• _Available records_:
┄┄┄┄┄┄
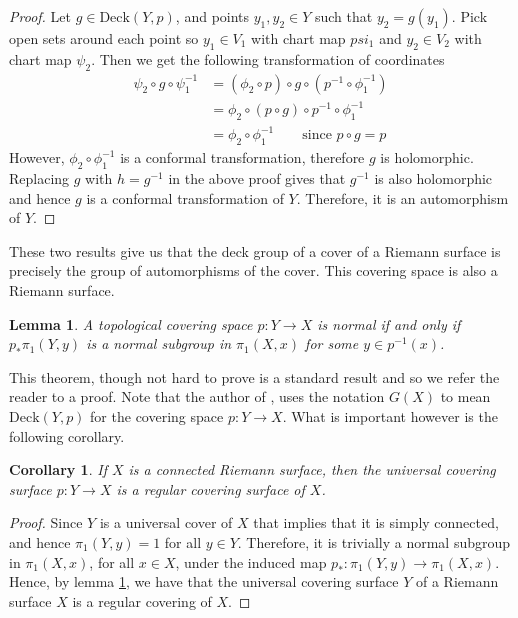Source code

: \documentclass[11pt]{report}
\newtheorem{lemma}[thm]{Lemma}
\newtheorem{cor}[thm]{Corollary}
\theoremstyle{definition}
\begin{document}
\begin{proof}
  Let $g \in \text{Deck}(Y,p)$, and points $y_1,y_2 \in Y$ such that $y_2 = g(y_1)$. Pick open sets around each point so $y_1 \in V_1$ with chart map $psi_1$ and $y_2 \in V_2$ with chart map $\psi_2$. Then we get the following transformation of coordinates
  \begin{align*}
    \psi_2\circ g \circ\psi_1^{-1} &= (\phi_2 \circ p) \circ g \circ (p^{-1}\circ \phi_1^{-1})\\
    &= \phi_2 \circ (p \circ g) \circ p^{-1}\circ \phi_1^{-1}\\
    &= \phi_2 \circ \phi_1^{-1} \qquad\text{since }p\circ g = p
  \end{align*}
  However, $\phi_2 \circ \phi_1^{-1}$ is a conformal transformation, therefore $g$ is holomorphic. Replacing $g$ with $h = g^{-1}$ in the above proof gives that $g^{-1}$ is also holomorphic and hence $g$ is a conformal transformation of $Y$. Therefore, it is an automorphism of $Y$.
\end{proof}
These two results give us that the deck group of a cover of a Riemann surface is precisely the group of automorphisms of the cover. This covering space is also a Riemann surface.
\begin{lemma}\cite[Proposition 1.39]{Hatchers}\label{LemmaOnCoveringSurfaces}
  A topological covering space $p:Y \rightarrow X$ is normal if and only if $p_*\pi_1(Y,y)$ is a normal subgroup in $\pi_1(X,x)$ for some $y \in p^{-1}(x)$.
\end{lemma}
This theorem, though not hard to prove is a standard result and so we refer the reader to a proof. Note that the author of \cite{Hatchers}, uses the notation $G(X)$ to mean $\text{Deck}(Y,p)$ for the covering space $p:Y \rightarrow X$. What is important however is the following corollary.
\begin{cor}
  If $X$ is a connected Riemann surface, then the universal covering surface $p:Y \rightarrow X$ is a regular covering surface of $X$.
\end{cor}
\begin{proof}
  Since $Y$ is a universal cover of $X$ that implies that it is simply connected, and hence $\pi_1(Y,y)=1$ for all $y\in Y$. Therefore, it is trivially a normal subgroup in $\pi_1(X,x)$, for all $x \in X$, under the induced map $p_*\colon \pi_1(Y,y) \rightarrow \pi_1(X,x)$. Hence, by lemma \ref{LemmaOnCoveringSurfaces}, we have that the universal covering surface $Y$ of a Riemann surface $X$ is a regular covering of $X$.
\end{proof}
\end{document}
┄┄┄┄┄┄
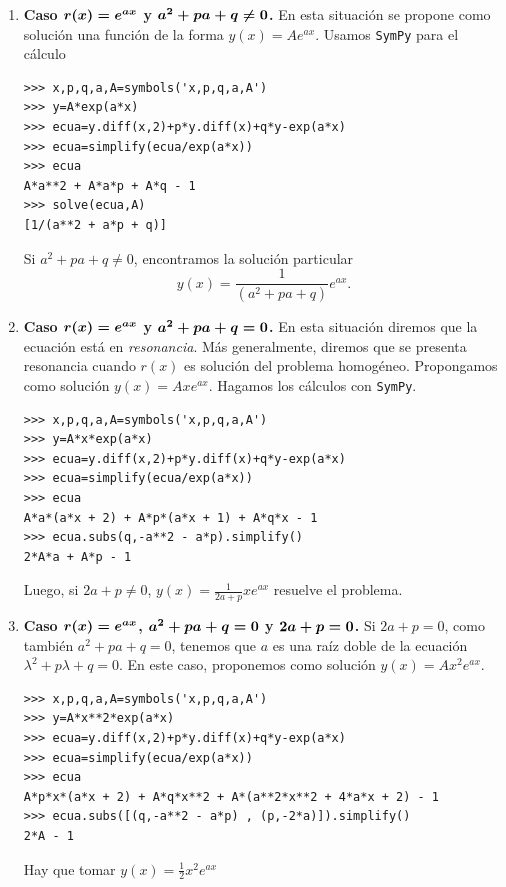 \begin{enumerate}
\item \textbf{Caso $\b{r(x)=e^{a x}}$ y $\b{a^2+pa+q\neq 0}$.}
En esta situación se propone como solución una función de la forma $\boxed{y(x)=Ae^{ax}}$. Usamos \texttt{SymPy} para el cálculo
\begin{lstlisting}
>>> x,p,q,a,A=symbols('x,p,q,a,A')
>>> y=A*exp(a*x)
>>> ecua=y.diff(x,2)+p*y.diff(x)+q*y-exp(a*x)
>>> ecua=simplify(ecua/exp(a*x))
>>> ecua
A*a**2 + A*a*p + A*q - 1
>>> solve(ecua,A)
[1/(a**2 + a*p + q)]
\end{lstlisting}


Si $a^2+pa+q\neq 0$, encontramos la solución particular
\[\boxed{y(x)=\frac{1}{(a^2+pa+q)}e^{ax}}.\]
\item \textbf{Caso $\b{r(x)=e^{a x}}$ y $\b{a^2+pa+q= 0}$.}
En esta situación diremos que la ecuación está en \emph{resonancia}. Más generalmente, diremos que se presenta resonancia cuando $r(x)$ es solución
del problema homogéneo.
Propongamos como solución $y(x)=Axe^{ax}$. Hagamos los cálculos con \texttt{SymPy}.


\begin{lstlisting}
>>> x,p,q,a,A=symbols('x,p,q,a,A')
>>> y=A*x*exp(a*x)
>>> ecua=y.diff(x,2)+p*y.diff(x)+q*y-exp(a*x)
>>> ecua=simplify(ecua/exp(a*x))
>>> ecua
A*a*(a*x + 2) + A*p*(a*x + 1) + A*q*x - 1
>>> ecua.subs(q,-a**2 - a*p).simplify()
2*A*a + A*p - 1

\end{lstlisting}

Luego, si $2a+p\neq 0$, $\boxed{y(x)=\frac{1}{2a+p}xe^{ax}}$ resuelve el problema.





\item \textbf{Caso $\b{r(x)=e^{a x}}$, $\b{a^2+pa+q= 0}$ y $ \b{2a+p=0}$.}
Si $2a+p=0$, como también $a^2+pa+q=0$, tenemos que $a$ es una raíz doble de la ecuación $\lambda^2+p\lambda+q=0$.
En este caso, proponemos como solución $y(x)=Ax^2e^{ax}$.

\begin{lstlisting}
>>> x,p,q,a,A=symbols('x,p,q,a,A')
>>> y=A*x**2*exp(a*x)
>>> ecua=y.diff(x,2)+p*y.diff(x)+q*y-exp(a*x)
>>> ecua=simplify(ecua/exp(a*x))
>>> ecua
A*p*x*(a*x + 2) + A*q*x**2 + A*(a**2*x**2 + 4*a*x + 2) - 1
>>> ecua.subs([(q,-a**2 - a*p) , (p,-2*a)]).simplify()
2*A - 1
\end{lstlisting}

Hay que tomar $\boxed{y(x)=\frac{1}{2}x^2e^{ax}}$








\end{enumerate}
┄┄┄┄┄┄
• _What is required_: Your answer should be a single number: the count of lines in the listing that hold the word "esta".

• _Answer for this exercise_: 2